Вообще-то спрашивает риторически, уже не надеясь получить адекватный ответ. Может, тот серьёзный тон, которым этот спроваживал других, померещился?
Может, это вообще всё один непрекращающийся шизофренический бред?!
— Мэр наш тоже вампир?
— Конечно.
— И чем вампиры отличаются от людей, кроме того, что пьют кровь?
— Вообще-то, пока не выпьют её, ничем. Но ты дождался меня, сладкий, — пропел Талин, снова крепко обнимая и прижимаясь лицом к его коже.

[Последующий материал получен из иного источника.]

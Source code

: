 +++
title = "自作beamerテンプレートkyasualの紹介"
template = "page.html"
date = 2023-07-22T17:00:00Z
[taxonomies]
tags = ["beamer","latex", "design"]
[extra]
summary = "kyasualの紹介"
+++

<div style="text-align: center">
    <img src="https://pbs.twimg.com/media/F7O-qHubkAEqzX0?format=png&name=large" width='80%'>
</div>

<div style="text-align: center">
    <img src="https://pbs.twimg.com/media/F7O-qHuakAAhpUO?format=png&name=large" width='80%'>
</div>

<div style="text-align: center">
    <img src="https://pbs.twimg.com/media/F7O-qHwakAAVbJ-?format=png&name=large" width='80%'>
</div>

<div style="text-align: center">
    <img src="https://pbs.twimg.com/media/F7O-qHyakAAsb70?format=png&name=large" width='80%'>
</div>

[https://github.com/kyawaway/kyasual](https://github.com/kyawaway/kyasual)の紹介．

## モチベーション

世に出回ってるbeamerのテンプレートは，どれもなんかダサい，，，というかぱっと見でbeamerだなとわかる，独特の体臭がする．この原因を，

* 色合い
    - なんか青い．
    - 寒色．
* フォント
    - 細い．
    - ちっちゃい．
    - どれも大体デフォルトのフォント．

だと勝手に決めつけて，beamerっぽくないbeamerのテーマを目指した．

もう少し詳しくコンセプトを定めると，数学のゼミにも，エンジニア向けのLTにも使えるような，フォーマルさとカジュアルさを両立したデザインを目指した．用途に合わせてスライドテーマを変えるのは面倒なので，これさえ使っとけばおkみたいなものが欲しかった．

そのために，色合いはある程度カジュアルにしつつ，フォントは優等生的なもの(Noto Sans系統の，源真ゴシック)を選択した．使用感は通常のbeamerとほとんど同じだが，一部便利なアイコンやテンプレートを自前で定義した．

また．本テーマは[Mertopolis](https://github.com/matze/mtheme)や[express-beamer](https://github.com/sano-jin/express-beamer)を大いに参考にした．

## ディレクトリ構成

— Ладно, — бросает, уже совсем лишившись сил. — И куда ты там собрался ехать?
— А ты куда?
— Я? В Америку.
— Значит, и я в Америку.
— Ты от меня не отстанешь, да?
— Да как я могу?! Я приличный вампир! — возмущается тот, а в следующее мгновение расплывается в довольнейшей лыбе: — Я тебя никогда не брошу! Не предам и не оставлю! Мы теперь навсегда вместе! Ты же пил мою кровь, а я пил твою.
Дэвид не спрашивает, как это связано, потому что ожидает в ответ очередного бреда о любви. Но думает сходить завтра к дяде, вернее сначала взять отгул, доделать дипломную, отвалить упырям деньги, чтобы уже отстали и отдали законно выстраданный диплом, написать увольнительную… А где-то среди этого списка посетить дядю и вытрясти из него всё, что удастся.

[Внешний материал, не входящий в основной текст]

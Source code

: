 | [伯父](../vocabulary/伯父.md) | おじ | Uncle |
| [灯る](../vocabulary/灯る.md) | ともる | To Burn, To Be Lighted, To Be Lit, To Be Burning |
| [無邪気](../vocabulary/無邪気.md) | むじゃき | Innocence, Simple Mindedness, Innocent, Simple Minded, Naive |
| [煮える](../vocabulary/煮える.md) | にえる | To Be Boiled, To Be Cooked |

Ну и… без графика таскать за собой этого пришибленного вампира, раз уж тому так хочется.
Но это всё завтра, а сегодня отсыпной день — устал.
— Спи, сладкий, — шепчет Талин, чмокая в щёку, и когда только умостился рядом?
— Не уходи никуда, — просит, закрывая глаза.
— Да куда я теперь без тебя? Разве что в кухню, завтрак приготовить. Что любишь?
— А вампиры едят?
— Ну, а как же?
— А ты что любишь?
— Глазунью с сыром.
— Тогда… и мне такое сделай, — бормочет, проваливаясь в сон, и последним чувствует тёплые руки у себя на спине — вампир подгребает под себя и крепко обнимает.
— Что-о? — переспрашивает Талин, не разобрав.
— Жидкий желток, — проговаривает из последних соображений и отключается.
Дэвид засыпает уставшим, выбившимся из сил, но до жути довольным и удовлетворённым, а Талин бросает взгляд в зашторенное окно, просвечивающее лучи солнца, и гладит по голове своё чудо, прелесть. А вскоре засыпает следом — он тоже устал.